=== Entries supplied ===
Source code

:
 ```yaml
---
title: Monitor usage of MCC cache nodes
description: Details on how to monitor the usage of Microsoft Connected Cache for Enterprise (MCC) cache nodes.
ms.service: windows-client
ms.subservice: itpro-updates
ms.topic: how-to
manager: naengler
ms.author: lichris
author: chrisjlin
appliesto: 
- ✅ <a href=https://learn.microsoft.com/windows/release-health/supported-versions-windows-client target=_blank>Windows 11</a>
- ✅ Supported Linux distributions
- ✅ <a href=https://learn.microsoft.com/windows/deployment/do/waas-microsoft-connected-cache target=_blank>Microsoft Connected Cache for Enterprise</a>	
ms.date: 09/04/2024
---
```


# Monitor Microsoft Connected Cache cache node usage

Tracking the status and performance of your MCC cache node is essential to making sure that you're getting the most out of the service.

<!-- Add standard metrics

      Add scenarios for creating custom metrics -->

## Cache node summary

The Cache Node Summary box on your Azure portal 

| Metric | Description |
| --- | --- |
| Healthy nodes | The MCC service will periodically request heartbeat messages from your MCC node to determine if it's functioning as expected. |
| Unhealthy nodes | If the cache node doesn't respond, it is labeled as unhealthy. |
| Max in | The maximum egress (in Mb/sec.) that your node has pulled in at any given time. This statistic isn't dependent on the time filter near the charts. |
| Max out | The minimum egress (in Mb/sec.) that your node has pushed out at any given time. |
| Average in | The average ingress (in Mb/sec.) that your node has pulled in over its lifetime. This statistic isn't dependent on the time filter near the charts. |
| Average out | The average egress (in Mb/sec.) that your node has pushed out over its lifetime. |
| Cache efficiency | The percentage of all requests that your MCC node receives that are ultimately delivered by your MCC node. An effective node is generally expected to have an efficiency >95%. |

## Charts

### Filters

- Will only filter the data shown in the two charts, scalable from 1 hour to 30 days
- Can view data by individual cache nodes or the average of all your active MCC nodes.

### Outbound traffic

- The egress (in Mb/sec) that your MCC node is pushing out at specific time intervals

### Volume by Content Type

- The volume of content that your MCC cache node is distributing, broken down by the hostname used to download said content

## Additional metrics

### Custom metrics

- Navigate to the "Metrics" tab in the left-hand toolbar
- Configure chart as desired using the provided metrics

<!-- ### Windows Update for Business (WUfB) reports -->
===
=== Entries supplied ===
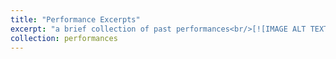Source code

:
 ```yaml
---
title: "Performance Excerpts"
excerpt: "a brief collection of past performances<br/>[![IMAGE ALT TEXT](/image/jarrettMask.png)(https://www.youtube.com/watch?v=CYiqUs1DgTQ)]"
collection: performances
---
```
===
## Prompt
The word "that" may appear in several lines of the data; copy every line where it does.

## Solution to the exercise
Tracking the status and performance of your MCC cache node is essential to making sure that you're getting the most out of the service.
| Max in | The maximum egress (in Mb/sec.) that your node has pulled in at any given time. This statistic isn't dependent on the time filter near the charts. |
| Max out | The minimum egress (in Mb/sec.) that your node has pushed out at any given time. |
| Average in | The average ingress (in Mb/sec.) that your node has pulled in over its lifetime. This statistic isn't dependent on the time filter near the charts. |
| Average out | The average egress (in Mb/sec.) that your node has pushed out over its lifetime. |
| Cache efficiency | The percentage of all requests that your MCC node receives that are ultimately delivered by your MCC node. An effective node is generally expected to have an efficiency >95%. |
- The egress (in Mb/sec) that your MCC node is pushing out at specific time intervals
- The volume of content that your MCC cache node is distributing, broken down by the hostname used to download said content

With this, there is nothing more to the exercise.